PROMPT >> Here are the records. Write out exactly the lines between the one holding "- Implement a" and the one holding "### Usability", inclusive.

Dataset entries:
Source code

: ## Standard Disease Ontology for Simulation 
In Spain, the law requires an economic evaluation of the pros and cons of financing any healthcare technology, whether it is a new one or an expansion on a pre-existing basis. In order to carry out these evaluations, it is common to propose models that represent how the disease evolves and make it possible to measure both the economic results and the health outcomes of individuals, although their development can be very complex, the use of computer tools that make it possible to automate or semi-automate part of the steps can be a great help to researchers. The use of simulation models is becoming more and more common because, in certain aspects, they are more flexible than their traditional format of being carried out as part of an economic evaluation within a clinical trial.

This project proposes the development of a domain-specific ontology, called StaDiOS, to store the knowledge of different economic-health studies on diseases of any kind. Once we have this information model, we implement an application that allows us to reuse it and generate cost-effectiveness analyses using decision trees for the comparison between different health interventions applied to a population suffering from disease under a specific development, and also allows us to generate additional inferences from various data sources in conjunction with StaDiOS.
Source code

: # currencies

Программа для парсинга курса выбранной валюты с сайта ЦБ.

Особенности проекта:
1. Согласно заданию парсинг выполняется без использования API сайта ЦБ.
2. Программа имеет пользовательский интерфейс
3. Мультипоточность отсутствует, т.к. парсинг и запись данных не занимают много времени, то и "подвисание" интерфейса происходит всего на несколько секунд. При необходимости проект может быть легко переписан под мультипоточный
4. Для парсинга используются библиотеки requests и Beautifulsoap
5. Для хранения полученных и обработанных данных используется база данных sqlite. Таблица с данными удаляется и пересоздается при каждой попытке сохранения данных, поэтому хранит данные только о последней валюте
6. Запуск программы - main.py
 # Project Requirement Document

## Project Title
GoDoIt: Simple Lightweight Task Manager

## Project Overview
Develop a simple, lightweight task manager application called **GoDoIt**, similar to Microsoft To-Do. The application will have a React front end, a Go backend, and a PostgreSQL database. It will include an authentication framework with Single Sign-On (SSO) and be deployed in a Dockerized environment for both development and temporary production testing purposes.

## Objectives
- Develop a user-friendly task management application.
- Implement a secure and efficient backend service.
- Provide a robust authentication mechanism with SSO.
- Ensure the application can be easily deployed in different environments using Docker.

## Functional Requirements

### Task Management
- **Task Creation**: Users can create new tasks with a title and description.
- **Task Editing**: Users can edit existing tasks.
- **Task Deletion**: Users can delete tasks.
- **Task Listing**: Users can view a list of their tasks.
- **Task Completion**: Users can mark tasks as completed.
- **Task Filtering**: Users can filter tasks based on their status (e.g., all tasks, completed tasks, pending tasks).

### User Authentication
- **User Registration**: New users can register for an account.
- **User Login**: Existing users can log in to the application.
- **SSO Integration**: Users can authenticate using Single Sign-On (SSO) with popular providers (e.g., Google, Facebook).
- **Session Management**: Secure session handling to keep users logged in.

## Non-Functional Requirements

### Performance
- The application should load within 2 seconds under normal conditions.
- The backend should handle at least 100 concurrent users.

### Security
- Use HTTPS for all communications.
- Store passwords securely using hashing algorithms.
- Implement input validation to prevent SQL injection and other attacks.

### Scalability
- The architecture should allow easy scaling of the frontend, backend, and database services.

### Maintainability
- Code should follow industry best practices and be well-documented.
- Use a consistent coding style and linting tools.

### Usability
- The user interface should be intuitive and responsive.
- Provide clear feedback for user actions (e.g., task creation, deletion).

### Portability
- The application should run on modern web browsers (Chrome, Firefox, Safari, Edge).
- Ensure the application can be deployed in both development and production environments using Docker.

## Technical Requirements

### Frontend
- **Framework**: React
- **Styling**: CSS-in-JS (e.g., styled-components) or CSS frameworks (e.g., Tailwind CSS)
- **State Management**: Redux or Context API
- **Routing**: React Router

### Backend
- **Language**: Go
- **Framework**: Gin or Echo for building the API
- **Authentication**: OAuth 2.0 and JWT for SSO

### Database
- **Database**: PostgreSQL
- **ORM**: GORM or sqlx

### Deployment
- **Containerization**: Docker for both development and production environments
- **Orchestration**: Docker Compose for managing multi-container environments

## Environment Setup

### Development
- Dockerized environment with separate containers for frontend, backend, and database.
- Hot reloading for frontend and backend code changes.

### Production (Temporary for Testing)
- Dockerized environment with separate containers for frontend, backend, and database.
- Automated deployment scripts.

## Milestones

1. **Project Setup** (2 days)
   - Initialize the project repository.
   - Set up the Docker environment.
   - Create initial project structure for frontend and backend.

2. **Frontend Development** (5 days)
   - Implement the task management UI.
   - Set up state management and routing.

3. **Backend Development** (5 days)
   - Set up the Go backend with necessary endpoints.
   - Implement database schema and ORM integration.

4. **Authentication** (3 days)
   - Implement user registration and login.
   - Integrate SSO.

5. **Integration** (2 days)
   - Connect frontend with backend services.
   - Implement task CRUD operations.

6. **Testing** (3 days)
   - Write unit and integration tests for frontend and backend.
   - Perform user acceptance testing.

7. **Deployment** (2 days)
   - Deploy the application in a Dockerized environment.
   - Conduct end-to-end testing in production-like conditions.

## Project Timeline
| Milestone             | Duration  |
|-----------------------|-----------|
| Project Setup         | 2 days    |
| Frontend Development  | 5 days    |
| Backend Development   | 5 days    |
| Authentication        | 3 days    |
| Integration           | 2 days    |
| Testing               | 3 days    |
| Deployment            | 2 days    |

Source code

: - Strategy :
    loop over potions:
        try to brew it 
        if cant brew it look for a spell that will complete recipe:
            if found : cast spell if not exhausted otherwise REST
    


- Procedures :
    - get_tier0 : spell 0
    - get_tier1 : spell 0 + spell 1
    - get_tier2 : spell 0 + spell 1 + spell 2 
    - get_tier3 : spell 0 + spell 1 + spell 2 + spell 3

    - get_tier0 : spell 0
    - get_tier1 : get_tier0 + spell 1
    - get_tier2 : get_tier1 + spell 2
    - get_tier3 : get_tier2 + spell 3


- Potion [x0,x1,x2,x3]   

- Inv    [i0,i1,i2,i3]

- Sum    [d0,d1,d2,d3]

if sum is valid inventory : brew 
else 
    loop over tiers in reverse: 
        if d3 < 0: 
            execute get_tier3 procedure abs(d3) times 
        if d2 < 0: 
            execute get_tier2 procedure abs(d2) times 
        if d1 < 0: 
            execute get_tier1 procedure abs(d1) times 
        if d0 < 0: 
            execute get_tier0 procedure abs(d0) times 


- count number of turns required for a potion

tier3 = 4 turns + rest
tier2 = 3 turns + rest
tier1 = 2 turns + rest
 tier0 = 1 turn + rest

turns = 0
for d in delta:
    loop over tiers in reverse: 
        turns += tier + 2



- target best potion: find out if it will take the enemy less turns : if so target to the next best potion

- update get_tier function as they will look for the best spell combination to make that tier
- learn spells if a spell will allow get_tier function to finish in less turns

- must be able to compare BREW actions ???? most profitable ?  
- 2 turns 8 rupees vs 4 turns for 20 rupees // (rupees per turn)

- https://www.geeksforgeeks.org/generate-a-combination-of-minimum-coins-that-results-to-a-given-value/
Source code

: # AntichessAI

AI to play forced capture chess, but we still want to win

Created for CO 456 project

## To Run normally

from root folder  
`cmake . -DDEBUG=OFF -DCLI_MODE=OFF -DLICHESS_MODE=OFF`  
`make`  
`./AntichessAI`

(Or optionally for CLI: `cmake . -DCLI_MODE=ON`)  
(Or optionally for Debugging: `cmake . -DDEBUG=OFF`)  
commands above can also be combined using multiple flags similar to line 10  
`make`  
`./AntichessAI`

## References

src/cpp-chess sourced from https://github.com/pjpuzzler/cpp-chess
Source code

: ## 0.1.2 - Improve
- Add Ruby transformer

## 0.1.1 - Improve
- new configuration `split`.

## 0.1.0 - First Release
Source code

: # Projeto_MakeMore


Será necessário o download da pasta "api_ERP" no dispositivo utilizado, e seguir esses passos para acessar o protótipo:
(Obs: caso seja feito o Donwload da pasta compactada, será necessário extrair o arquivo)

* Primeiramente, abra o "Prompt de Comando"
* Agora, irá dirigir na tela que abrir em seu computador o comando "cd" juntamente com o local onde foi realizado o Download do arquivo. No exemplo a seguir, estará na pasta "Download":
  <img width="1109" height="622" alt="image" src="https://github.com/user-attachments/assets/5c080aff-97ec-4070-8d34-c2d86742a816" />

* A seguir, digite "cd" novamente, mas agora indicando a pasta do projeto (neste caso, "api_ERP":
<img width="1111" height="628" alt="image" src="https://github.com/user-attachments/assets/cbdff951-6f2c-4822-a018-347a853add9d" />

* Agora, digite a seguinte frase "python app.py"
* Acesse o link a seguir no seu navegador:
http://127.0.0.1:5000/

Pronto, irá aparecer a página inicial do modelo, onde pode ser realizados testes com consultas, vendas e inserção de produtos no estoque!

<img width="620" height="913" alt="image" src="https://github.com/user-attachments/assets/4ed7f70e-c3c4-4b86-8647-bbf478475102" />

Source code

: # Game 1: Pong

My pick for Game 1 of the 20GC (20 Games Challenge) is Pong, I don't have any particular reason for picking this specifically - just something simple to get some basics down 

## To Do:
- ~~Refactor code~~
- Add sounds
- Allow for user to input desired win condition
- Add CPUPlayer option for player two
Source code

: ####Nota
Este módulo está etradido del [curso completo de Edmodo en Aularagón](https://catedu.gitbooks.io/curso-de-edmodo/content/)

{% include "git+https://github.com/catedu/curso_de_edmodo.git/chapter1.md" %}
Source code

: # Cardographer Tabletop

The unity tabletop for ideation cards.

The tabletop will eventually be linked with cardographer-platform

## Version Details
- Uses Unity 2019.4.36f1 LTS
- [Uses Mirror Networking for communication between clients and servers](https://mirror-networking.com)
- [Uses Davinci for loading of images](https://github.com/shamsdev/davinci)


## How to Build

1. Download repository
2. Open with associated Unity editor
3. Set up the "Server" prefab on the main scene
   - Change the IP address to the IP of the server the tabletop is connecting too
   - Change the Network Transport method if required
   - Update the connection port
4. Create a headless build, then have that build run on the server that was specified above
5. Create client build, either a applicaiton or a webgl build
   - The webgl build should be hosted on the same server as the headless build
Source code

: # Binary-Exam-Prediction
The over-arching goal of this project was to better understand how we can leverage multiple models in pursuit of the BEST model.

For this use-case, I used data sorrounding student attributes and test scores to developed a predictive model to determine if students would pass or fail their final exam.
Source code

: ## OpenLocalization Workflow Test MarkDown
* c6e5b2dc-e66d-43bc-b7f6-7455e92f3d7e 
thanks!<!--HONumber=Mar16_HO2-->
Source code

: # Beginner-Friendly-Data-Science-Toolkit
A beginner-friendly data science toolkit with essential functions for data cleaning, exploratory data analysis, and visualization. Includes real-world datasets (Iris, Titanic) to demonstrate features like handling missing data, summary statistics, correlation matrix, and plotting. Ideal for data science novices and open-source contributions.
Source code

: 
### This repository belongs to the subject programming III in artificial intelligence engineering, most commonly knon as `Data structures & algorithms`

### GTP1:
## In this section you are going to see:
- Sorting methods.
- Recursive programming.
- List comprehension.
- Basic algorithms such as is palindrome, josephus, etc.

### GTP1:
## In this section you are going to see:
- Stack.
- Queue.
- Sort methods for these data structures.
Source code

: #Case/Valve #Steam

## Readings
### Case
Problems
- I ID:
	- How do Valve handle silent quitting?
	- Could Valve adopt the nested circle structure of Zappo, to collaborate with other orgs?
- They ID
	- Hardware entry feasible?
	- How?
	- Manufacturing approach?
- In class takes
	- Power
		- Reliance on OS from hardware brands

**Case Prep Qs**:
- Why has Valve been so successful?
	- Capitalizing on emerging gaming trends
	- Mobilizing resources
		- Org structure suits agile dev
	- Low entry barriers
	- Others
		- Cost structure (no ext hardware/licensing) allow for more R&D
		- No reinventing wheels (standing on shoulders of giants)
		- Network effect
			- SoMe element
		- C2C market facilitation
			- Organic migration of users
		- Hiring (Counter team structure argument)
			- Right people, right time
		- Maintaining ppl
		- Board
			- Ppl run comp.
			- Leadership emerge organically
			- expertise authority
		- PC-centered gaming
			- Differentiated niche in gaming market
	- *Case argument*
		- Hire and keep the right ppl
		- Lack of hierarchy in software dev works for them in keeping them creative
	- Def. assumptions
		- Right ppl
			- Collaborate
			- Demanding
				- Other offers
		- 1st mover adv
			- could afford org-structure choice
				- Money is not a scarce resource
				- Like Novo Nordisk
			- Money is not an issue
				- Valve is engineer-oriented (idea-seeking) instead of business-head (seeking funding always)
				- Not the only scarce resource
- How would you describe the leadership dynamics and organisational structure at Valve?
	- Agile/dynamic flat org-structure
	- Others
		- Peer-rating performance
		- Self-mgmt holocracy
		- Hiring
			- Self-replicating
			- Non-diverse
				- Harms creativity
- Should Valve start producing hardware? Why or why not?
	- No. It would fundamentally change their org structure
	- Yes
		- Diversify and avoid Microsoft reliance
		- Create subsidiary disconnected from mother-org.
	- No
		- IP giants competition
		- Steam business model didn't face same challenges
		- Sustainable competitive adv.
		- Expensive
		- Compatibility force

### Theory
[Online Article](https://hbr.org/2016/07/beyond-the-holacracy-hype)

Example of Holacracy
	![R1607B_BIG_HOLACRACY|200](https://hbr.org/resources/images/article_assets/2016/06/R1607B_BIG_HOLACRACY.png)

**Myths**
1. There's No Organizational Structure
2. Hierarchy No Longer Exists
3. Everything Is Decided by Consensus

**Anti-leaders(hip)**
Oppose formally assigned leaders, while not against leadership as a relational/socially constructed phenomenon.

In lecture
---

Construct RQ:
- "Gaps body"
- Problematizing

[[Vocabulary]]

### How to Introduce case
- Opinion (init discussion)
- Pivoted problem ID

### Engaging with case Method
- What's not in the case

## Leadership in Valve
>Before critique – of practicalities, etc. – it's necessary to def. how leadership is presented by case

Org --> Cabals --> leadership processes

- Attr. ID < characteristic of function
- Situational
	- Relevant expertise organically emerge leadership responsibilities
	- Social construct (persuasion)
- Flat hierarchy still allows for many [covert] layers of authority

EXERCISE RESULT >>
- Implement a secure and efficient backend service.
- Provide a robust authentication mechanism with SSO.
- Ensure the application can be easily deployed in different environments using Docker.

## Functional Requirements

### Task Management
- **Task Creation**: Users can create new tasks with a title and description.
- **Task Editing**: Users can edit existing tasks.
- **Task Deletion**: Users can delete tasks.
- **Task Listing**: Users can view a list of their tasks.
- **Task Completion**: Users can mark tasks as completed.
- **Task Filtering**: Users can filter tasks based on their status (e.g., all tasks, completed tasks, pending tasks).

### User Authentication
- **User Registration**: New users can register for an account.
- **User Login**: Existing users can log in to the application.
- **SSO Integration**: Users can authenticate using Single Sign-On (SSO) with popular providers (e.g., Google, Facebook).
- **Session Management**: Secure session handling to keep users logged in.

## Non-Functional Requirements

### Performance
- The application should load within 2 seconds under normal conditions.
- The backend should handle at least 100 concurrent users.

### Security
- Use HTTPS for all communications.
- Store passwords securely using hashing algorithms.
- Implement input validation to prevent SQL injection and other attacks.

### Scalability
- The architecture should allow easy scaling of the frontend, backend, and database services.

### Maintainability
- Code should follow industry best practices and be well-documented.
- Use a consistent coding style and linting tools.

### Usability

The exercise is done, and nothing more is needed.